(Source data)
******
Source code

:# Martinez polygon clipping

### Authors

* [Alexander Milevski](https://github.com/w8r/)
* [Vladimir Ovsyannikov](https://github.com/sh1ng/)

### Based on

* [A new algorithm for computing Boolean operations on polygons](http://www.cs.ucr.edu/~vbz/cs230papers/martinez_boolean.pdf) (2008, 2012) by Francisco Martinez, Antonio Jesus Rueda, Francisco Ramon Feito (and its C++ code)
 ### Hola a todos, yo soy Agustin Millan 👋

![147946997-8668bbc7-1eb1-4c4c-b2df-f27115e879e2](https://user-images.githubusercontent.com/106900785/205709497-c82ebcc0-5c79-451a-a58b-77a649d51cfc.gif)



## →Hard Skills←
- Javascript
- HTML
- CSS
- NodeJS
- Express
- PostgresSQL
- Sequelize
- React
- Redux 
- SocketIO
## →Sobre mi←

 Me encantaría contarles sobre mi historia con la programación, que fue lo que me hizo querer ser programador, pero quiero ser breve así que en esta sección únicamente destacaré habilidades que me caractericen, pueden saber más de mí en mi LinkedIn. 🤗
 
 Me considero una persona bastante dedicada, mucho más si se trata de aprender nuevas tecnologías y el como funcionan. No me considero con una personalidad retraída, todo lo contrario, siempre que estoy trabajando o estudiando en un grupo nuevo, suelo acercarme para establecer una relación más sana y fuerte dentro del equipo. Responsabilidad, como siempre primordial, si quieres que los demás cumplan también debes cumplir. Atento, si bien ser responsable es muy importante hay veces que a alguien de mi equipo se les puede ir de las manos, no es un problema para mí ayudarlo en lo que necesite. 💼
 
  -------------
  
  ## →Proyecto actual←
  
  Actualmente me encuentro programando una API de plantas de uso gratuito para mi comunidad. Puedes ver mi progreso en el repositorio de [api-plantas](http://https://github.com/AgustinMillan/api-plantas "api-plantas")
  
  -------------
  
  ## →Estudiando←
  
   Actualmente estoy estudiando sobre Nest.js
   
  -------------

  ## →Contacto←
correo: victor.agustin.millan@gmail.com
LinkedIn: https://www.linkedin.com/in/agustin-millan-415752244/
******
Looking at the data above, write out exactly the lines that start at the one containing "- Sequelize" and end at the one containing "Me encantaría contarles"; include both and nothing beyond.

- Sequelize
- React
- Redux 
- SocketIO
## →Sobre mi←

 Me encantaría contarles sobre mi historia con la programación, que fue lo que me hizo querer ser programador, pero quiero ser breve así que en esta sección únicamente destacaré habilidades que me caractericen, pueden saber más de mí en mi LinkedIn. 🤗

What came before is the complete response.